Bounding the Big Three currency fluctuations provides a looser equivalent of the fixed dollar-gold price that had anchored the Bretton Woods adjustable peg system. To be effective, the Big Three would have to intervene jointly in the forex market to keep exchange rate fluctuations within the target zone. With open capital markets they would also have to subordinate other monetary-fiscal policy goals to the task. But the ease with which rampaging capital flows broke up the 1987 Louvre target zone agreement and the
ERM makes clear that protecting a Big Three target zone from such rampages is essential. A global Tobin tax could not only perform this task, but could also substantially reduce the collective coordination of monetary-fiscal policies required to sustain the target zone.

Tobin’s proposal for an international agreement to tax forex transactions at a small, uniform rate offers a “market friendly” way of deterring capital market rampages.

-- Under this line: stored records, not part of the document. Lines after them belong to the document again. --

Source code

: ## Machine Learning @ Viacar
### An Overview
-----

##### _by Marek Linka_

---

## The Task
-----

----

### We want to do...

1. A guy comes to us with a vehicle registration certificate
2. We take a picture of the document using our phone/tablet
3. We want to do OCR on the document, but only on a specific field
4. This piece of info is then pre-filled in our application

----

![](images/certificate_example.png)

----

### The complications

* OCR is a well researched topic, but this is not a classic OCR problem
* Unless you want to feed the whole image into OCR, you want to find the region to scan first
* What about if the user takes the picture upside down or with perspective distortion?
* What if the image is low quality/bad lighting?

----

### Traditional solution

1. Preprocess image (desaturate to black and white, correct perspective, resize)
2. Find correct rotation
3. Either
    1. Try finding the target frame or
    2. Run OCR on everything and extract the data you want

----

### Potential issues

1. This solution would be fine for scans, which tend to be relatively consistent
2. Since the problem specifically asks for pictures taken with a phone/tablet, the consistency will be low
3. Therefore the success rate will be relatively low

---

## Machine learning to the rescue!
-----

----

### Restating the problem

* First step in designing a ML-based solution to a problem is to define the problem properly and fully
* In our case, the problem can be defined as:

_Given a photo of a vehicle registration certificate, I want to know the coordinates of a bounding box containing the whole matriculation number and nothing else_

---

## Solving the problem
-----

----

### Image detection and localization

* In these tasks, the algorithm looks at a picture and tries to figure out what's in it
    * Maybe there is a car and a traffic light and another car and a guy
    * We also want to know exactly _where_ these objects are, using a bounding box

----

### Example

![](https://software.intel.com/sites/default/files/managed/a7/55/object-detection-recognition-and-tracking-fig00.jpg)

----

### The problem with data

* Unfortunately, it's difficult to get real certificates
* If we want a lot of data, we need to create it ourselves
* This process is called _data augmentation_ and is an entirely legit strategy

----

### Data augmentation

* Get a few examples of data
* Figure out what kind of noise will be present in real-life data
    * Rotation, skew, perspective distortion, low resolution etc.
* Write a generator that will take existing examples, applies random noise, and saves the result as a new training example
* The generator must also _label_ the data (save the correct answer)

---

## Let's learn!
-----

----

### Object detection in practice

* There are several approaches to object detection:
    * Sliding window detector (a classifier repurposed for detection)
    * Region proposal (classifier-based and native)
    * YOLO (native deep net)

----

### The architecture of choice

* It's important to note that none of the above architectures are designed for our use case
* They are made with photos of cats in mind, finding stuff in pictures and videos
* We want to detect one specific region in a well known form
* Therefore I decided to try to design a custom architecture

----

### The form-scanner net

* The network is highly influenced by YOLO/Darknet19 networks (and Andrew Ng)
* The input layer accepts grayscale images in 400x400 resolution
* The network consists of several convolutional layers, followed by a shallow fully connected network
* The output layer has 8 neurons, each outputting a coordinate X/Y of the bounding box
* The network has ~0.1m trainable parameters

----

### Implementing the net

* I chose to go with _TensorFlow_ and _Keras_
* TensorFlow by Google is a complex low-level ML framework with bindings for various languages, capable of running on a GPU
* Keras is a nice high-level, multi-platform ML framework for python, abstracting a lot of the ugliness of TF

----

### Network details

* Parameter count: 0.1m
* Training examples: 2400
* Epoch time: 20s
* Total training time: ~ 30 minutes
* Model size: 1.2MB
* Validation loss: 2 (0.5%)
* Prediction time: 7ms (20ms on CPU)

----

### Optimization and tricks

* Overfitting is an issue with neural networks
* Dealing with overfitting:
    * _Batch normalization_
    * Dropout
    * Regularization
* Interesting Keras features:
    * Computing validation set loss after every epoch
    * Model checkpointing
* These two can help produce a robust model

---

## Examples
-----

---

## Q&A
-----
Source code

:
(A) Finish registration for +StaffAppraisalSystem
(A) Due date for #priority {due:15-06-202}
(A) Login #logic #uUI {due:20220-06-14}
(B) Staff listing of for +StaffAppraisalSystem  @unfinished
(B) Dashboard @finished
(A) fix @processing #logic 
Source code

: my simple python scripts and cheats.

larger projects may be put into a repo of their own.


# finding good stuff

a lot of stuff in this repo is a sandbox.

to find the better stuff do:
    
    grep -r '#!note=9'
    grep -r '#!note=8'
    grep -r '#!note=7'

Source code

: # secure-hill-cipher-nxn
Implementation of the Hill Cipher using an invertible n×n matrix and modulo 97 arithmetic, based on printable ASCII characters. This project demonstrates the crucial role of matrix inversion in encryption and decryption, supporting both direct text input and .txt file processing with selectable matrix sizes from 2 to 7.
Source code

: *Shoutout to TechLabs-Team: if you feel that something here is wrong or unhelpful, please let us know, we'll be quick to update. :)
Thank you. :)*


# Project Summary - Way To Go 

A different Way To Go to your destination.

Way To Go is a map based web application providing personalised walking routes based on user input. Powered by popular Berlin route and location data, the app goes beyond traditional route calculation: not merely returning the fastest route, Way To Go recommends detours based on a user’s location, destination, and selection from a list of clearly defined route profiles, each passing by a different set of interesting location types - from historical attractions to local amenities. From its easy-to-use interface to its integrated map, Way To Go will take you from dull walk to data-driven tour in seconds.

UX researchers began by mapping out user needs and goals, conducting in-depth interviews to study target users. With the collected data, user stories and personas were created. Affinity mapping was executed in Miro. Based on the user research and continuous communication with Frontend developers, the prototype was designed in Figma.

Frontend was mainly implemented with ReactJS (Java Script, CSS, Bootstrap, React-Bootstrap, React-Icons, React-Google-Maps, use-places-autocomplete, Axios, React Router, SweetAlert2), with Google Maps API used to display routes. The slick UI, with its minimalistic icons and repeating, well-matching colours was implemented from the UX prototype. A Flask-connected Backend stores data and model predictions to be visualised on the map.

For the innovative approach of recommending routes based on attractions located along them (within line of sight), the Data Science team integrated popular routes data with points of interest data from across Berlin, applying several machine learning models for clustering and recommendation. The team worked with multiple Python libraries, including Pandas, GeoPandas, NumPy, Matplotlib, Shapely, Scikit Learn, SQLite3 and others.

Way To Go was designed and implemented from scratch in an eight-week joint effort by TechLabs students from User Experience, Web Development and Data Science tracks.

Instead of pointy or round-headed bureacrats trying to screen out hot money flows under a direct capital controls system, the tax leaves the screening to the markets. Around 80% of the $1.5 trillion global forex transactions per trading day are legs of round trips of a week or less. Most relate to arbitraging and open speculating by currency dealing banks, investment houses, hedge funds and multinational corporations, seeking to profit by taking large short-term positions to exploit small, transitory margins. A small tax on all
forex transactions would cut heavily into these margins and return on capital. It would impact negligibly the return on capital from international trade and FDI, since these involve much longer round trips and much higher profit margins per round trip.

Moreover, the tax on trade and FDI forex transacting would be compensated by reduced exchange risk and hedging needs attendant on more stable Big Three cross-rates.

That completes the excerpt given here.